Set `nearAudio` filter.
Parameters
----------
content : dict
The content of the `nearAudio` filter to set. See examples below.
encode : bool, optional
Whether to encode the `content["audio"]` to base64 and convert to string. If True, the
`content["audio"]` can be an audio path or a file opened in binary read mode. If False,
the `content["audio"]` MUST be a base64 encoded string (NOT bytes, i.e.

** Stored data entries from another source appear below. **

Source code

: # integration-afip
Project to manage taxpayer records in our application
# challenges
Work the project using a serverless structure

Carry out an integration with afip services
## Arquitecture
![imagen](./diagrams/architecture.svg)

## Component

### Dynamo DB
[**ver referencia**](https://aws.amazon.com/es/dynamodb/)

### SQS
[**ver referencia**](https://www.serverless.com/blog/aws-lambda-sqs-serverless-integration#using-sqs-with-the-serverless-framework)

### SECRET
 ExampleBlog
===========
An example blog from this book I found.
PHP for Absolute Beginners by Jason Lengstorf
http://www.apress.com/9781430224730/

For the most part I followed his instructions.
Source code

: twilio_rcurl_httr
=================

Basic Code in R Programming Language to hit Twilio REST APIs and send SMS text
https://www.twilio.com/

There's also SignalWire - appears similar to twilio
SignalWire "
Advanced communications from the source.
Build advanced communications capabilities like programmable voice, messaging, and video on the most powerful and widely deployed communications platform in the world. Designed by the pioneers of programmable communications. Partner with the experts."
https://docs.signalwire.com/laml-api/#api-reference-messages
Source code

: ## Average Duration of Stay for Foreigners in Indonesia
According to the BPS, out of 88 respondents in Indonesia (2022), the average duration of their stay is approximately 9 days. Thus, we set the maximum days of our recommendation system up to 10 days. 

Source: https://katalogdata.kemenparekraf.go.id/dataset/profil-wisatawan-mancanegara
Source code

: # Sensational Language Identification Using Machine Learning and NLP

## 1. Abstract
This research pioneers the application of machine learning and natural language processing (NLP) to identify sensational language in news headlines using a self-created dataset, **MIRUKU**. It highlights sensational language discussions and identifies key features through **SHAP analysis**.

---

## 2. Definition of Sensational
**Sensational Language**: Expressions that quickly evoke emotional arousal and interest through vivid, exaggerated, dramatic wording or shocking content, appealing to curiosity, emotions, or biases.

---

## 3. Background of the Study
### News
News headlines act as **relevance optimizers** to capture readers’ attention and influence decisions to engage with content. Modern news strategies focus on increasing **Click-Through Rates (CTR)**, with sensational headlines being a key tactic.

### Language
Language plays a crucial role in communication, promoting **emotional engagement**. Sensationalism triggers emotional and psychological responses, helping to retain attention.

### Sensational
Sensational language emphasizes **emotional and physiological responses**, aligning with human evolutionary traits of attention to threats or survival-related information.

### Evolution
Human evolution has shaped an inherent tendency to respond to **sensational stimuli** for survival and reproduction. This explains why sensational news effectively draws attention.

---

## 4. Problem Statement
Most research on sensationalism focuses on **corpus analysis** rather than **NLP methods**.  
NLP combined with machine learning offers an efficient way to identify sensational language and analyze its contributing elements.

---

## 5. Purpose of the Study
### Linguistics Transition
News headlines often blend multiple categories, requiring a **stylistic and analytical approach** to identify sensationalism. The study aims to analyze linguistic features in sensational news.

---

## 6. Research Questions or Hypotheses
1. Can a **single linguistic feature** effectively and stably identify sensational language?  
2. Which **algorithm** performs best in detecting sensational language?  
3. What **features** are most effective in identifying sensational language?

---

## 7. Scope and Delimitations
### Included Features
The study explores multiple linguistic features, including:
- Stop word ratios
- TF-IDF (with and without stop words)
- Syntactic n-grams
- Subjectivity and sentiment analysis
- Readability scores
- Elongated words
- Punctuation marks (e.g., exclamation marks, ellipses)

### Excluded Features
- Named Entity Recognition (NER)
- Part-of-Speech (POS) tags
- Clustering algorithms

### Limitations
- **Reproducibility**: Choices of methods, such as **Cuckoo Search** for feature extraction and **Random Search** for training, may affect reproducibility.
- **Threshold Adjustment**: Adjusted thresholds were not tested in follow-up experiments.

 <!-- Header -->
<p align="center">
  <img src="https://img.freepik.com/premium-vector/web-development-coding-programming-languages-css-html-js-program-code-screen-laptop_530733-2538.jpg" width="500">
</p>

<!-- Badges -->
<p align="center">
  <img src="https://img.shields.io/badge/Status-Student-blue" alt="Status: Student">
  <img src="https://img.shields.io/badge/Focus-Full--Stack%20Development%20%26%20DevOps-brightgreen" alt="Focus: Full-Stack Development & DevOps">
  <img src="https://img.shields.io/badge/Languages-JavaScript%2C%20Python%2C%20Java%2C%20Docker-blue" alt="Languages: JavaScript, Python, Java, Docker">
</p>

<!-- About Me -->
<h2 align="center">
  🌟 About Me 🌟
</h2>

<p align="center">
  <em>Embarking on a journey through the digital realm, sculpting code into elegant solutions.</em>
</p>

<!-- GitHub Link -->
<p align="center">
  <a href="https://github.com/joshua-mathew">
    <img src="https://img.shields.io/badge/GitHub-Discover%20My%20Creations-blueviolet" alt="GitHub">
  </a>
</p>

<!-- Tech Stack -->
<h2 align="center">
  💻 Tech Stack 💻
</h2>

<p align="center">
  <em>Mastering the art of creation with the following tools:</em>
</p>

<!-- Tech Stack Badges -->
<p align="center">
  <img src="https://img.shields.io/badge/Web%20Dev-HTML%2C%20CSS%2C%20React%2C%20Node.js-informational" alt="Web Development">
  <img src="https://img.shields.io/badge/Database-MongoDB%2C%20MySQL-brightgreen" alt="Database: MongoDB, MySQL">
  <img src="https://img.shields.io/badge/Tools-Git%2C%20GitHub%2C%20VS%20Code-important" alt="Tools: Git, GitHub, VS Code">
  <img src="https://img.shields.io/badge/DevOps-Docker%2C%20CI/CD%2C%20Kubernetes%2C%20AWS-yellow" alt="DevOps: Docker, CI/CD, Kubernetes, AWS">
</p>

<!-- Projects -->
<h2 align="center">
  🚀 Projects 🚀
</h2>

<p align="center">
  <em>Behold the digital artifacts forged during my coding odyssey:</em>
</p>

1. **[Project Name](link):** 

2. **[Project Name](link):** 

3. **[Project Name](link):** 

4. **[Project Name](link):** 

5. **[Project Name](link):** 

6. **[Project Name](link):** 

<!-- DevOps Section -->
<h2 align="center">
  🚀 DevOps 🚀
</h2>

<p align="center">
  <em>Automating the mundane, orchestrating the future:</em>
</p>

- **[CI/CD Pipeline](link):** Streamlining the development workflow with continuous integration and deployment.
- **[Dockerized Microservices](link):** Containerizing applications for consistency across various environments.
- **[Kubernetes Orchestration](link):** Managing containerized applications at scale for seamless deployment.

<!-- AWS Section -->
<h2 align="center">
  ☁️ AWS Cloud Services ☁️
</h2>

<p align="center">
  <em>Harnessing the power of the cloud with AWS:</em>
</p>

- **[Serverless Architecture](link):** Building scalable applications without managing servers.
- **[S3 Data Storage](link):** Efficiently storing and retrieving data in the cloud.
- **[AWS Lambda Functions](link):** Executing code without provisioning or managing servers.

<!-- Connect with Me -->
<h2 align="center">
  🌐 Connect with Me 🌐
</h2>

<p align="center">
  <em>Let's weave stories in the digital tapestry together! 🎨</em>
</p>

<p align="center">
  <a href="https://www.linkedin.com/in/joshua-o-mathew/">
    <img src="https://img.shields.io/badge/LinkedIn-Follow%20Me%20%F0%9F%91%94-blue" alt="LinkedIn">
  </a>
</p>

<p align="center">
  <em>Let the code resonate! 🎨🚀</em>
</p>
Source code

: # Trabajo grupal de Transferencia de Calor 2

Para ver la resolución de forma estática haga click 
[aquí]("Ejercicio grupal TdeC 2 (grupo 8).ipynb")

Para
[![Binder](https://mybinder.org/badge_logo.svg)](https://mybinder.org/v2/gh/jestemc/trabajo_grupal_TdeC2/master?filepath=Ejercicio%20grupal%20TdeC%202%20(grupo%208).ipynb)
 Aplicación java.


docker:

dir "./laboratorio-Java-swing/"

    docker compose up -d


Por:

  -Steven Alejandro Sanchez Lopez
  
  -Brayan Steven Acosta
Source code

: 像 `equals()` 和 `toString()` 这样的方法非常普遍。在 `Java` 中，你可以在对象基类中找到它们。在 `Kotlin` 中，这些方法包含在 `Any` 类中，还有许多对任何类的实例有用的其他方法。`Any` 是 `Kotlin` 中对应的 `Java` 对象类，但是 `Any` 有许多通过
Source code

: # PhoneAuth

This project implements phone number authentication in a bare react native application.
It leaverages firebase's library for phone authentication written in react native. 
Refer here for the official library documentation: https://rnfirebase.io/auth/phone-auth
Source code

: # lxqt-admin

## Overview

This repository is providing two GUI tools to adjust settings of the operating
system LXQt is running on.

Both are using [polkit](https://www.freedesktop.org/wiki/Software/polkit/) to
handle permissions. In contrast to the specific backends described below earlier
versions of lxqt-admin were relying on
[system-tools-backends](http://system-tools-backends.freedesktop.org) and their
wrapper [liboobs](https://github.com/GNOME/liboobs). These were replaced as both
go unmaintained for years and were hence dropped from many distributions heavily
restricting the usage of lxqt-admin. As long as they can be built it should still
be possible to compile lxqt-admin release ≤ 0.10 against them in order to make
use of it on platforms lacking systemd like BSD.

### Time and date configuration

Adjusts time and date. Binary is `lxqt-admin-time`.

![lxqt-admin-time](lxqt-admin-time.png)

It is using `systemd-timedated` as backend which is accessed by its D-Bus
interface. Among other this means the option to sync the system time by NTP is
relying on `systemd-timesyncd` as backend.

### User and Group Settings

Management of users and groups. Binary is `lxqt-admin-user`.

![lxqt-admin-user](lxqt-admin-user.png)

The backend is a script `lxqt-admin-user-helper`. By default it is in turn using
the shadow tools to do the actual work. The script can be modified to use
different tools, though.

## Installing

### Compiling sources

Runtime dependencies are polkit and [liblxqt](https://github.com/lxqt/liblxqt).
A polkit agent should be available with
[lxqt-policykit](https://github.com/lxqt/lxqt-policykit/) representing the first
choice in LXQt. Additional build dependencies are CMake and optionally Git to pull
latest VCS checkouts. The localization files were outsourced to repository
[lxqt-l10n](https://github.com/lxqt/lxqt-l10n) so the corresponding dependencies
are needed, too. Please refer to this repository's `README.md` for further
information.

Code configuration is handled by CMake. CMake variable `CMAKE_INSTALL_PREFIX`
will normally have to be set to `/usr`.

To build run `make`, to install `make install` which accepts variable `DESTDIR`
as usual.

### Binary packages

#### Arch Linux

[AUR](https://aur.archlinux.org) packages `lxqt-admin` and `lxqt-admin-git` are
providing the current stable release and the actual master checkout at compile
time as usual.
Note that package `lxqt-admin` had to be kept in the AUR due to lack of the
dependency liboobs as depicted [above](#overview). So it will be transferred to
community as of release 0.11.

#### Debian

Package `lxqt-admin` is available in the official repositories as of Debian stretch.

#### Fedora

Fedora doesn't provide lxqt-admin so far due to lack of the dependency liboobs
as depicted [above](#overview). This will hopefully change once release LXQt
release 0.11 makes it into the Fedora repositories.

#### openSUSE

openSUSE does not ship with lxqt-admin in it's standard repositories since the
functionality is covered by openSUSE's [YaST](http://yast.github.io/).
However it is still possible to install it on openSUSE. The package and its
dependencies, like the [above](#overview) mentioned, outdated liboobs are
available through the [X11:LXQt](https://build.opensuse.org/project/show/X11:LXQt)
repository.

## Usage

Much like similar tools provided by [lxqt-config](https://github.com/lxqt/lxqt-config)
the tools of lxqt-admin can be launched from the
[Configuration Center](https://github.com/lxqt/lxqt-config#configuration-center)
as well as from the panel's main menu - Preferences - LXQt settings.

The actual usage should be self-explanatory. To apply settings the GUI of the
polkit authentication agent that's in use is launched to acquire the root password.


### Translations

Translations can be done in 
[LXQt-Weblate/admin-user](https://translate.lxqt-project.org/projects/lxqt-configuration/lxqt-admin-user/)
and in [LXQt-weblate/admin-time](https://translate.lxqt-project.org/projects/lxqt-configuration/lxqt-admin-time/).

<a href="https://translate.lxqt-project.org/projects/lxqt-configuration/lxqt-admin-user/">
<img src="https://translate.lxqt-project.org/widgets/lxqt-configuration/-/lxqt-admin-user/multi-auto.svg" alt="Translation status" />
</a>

NOT binary
string that looks like this: b'BASE64ENCODED' but simple 'BASE64ENCODED').
By default True.
Examples
--------
Content prototype:
>>> content = {
... 'audio': <str or binary read file>,
... # certainty ONLY with `cosine` distance specified in the schema
... 'certainty': <float>, # Optional, either 'certainty' OR 'distance'
... 'distance': <float>, # Optional, either 'certainty' OR 'distance'
... }
>>> {
... 'audio': "e5dc4a4c-ef0f-3aed-89a3-a73435c6bbcf",
... 'certainty': 0.7 # or 'distance'
... }
With `encoded` True:
>>> content = {
... 'audio': "my_audio_path.wav",
... 'certainty': 0.7 # or 'distance' instead
... }
>>> query = client.query.aggregate('Audio')\\
.with_fields('description')\\
... .with_near_audio(content, encode=True) # <- encode MUST be set to True
OR
>>> my_audio_file = open("my_audio_path.wav", "br")
>>> content = {
... 'audio': my_audio_file,
... 'certainty': 0.7 # or 'distance' instead
... }
>>> query = client.query.aggregate('Audio')\\
.with_fields('description')\\
... .with_near_audio(content, encode=True) # <- encode MUST be set to True
>>> my_audio_file.close()
With `encoded` False:
>>> from weaviate.util import file_encoder_b64
>>> encoded_audio = file_encoder_b64("my_audio_path.wav")
>>> content = {
... 'audio': encoded_audio,
... 'certainty': 0.7 # or 'distance' instead
... }
>>> query = client.query.aggregate('Audio')\\
.with_fields('description')\\
... .with_near_audio(content, encode=False) # <- encode MUST be set to False
OR
>>> from weaviate.util import file_encoder_b64
>>> with open("my_audio_path.wav", "br") as my_audio_file:
... encoded_audio = file_encoder_b64(my_audio_file)
>>> content = {
... 'audio': encoded_audio,
... 'certainty': 0.7 # or 'distance' instead
... }
>>> query = client.query.aggregate('Audio')\\
.with_fields('description')\\
... .with_near_audio(content, encode=False) # <- encode MUST be set to False
Encode Audio yourself:
>>> import base64
>>> with open("my_audio_path.wav", "br") as my_audio_file:
... encoded_audio = base64.b64encode(my_audio_file.read()).decode("utf-8")
>>> content = {
... 'audio': encoded_audio,
... 'certainty': 0.7 # or 'distance' instead
... }
>>> query = client.query.aggregate('Audio')\\
.with_fields('description')\\
... .with_near_audio(content, encode=False) # <- encode MUST be set to False
Returns
-------
weaviate.gql.aggregate.AggregateBuilder
The updated AggregateBuilder.
Raises
------
AttributeError
If another 'near' filter was already set.
"""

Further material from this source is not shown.